*Task statement*. Return all lines below containing the word "leetcode".
======== Given data ========
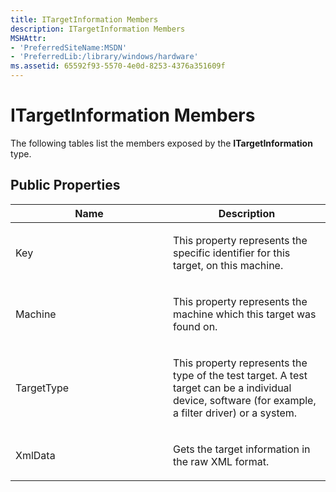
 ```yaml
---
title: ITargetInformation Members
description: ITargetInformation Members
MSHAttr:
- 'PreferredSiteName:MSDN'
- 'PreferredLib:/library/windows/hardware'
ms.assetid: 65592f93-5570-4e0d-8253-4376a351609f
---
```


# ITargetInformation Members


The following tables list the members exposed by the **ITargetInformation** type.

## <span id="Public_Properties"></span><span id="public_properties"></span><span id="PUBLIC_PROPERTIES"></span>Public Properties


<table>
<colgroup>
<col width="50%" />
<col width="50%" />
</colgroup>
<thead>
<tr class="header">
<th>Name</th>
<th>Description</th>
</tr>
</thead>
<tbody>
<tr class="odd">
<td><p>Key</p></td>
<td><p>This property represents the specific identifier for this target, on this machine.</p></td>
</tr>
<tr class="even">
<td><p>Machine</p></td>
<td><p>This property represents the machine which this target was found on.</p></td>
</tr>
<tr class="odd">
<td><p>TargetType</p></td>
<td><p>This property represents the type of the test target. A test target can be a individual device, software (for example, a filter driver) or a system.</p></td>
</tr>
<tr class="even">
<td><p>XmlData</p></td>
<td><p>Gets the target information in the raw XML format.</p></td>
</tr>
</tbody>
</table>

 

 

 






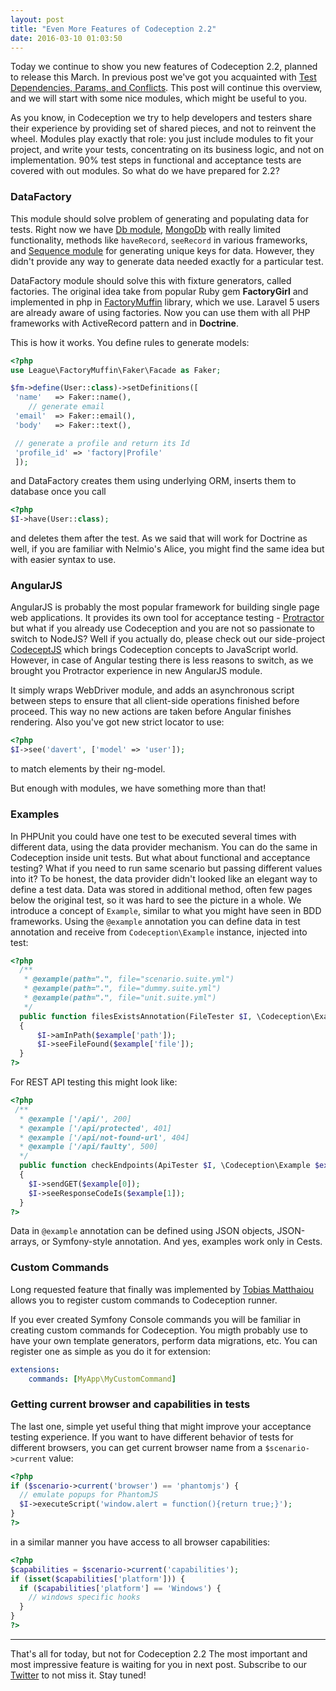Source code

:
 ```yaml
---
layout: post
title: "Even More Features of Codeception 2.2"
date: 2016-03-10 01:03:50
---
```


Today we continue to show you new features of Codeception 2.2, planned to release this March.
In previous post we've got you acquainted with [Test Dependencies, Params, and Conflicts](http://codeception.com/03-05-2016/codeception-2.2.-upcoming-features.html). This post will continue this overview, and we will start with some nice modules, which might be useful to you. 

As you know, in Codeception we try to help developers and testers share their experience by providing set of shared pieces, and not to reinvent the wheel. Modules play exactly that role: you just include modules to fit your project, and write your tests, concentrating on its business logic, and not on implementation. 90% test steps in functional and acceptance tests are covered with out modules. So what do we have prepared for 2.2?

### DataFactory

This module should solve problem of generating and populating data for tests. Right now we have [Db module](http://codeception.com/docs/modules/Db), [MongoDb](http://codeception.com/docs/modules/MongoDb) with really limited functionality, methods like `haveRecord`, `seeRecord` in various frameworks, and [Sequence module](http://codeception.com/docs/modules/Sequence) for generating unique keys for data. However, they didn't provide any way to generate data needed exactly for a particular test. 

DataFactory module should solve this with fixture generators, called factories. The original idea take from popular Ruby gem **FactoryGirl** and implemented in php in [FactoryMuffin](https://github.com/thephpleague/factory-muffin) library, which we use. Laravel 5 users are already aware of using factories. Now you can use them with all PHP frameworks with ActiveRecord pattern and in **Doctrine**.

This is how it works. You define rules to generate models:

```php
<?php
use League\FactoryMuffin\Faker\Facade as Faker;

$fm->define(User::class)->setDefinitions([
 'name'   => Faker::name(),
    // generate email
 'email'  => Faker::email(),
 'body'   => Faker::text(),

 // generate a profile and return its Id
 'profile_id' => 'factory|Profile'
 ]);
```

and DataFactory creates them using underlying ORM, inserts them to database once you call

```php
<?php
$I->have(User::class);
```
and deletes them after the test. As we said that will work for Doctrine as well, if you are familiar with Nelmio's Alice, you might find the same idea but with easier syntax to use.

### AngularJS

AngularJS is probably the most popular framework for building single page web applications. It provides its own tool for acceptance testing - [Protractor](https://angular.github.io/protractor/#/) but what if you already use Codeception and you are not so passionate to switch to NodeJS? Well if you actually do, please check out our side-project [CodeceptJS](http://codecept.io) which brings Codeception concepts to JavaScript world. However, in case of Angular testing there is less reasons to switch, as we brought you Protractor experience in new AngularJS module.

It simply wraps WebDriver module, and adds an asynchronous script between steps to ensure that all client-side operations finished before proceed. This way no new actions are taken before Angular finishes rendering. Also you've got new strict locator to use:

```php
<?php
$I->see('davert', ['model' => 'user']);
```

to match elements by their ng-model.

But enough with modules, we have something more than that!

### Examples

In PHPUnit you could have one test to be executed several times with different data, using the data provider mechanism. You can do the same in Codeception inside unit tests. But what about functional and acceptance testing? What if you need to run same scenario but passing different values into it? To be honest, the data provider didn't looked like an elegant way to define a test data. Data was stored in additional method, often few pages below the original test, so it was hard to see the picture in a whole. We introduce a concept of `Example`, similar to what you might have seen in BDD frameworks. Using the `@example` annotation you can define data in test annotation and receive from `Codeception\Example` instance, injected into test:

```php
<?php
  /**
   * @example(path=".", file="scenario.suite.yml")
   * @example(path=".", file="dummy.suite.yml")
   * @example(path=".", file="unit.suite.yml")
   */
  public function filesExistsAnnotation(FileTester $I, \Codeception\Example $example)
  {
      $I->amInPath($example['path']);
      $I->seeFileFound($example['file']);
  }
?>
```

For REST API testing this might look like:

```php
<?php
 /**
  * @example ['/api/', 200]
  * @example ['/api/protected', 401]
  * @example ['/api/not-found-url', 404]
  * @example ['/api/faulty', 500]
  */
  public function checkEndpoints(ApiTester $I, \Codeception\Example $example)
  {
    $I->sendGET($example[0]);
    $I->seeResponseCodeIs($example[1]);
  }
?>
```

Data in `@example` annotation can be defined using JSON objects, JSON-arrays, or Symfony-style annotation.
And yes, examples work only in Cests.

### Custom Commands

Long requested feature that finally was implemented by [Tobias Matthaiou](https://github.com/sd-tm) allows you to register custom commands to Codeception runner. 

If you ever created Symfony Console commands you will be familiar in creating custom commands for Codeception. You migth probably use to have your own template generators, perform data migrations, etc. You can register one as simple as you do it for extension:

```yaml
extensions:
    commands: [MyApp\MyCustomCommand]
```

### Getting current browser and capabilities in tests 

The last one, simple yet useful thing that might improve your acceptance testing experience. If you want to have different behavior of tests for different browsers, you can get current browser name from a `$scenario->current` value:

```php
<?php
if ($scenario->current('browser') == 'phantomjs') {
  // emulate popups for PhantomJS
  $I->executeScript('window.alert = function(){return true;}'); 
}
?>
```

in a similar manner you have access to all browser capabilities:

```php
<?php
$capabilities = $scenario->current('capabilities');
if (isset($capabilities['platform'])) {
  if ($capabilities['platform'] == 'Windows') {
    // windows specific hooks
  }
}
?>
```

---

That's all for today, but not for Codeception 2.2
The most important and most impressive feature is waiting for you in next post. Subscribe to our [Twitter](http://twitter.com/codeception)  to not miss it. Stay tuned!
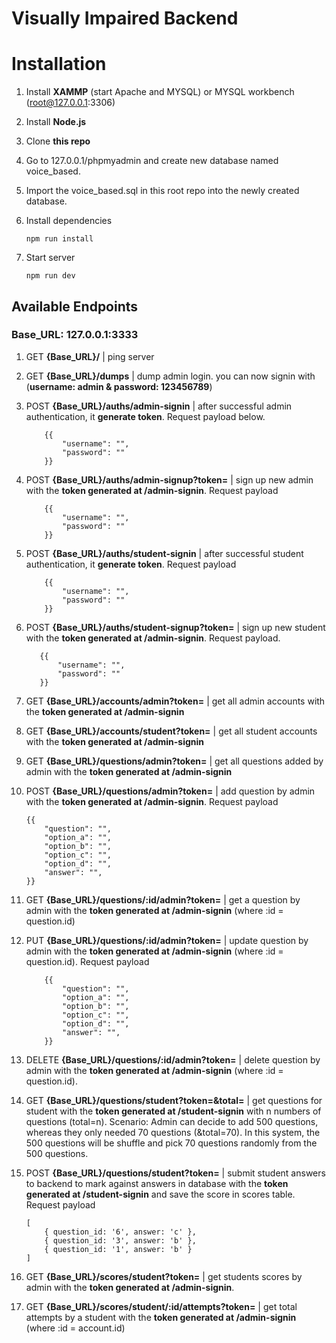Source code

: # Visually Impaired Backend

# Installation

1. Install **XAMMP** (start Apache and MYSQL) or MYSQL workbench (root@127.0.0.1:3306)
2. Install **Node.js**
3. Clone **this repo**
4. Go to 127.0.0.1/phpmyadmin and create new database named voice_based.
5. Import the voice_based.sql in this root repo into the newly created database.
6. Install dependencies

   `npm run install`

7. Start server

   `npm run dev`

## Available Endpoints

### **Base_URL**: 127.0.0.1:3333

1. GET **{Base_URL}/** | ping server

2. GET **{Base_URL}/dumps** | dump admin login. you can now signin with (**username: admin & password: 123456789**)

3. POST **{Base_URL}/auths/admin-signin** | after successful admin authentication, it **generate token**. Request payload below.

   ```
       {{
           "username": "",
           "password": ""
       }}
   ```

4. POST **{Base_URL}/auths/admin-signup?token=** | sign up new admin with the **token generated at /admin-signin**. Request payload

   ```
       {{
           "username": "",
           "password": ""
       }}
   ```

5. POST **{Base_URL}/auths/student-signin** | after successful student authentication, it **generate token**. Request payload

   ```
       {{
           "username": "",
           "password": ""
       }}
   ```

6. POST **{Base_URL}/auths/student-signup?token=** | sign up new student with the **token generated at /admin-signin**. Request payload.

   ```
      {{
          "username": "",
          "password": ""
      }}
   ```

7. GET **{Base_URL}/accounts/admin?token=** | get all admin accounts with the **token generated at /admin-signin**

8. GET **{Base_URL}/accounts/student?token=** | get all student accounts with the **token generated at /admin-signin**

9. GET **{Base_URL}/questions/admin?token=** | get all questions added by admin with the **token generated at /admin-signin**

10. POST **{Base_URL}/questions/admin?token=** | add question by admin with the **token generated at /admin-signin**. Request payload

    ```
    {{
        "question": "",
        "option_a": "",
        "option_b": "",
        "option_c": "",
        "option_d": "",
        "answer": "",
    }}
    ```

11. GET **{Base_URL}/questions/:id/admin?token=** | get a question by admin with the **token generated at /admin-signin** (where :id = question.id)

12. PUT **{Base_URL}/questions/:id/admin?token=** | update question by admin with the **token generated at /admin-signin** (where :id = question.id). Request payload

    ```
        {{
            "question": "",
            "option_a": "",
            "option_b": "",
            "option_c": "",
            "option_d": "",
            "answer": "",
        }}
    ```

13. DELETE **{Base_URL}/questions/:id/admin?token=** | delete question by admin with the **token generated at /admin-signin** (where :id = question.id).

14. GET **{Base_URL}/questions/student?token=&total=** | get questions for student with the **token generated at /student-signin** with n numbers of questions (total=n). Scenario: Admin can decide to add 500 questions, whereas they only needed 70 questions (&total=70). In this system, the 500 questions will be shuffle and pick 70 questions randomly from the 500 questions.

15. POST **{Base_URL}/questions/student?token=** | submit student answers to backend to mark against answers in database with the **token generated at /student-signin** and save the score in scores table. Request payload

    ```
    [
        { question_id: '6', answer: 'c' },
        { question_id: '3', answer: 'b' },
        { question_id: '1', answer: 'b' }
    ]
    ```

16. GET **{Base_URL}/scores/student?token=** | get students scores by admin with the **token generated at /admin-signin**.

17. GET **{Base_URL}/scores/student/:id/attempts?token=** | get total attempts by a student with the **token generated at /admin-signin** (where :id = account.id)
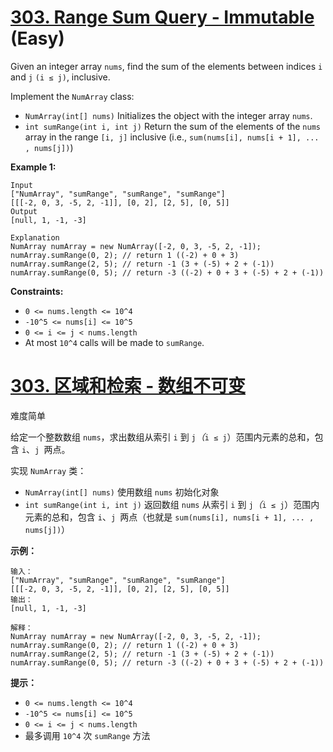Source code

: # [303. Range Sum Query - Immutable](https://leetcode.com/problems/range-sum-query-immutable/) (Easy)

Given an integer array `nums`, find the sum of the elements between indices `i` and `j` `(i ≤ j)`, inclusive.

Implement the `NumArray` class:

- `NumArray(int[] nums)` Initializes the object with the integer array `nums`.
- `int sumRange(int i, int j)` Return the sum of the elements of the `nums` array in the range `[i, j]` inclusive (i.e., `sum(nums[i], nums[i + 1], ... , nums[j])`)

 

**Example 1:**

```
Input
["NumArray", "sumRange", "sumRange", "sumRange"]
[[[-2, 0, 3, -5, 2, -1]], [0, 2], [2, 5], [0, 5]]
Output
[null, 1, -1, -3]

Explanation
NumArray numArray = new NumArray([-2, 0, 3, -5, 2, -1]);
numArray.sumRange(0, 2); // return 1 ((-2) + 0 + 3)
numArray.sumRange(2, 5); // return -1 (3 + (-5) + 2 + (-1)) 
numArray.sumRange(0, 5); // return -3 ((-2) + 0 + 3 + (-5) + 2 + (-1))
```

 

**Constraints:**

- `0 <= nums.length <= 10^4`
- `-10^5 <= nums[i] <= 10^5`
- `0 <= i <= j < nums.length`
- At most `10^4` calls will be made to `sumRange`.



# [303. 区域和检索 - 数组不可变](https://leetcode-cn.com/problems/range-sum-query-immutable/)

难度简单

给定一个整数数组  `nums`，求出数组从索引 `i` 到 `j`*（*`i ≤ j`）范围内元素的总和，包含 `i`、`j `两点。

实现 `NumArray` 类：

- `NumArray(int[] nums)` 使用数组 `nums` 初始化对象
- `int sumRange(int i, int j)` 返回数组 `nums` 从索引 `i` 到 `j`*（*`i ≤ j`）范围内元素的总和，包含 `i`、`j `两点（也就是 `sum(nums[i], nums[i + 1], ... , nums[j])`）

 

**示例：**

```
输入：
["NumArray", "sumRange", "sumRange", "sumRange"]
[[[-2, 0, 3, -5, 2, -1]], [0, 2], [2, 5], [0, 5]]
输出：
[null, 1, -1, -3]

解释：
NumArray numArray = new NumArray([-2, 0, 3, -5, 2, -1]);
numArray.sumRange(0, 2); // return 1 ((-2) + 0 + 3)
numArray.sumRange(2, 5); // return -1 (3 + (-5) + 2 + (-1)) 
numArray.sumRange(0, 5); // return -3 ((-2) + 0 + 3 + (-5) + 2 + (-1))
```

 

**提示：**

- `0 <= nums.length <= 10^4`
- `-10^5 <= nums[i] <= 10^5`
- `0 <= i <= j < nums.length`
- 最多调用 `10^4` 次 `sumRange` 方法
========
*Expected answer*.
: # [303. Range Sum Query - Immutable](https://leetcode.com/problems/range-sum-query-immutable/) (Easy)
# [303. 区域和检索 - 数组不可变](https://leetcode-cn.com/problems/range-sum-query-immutable/)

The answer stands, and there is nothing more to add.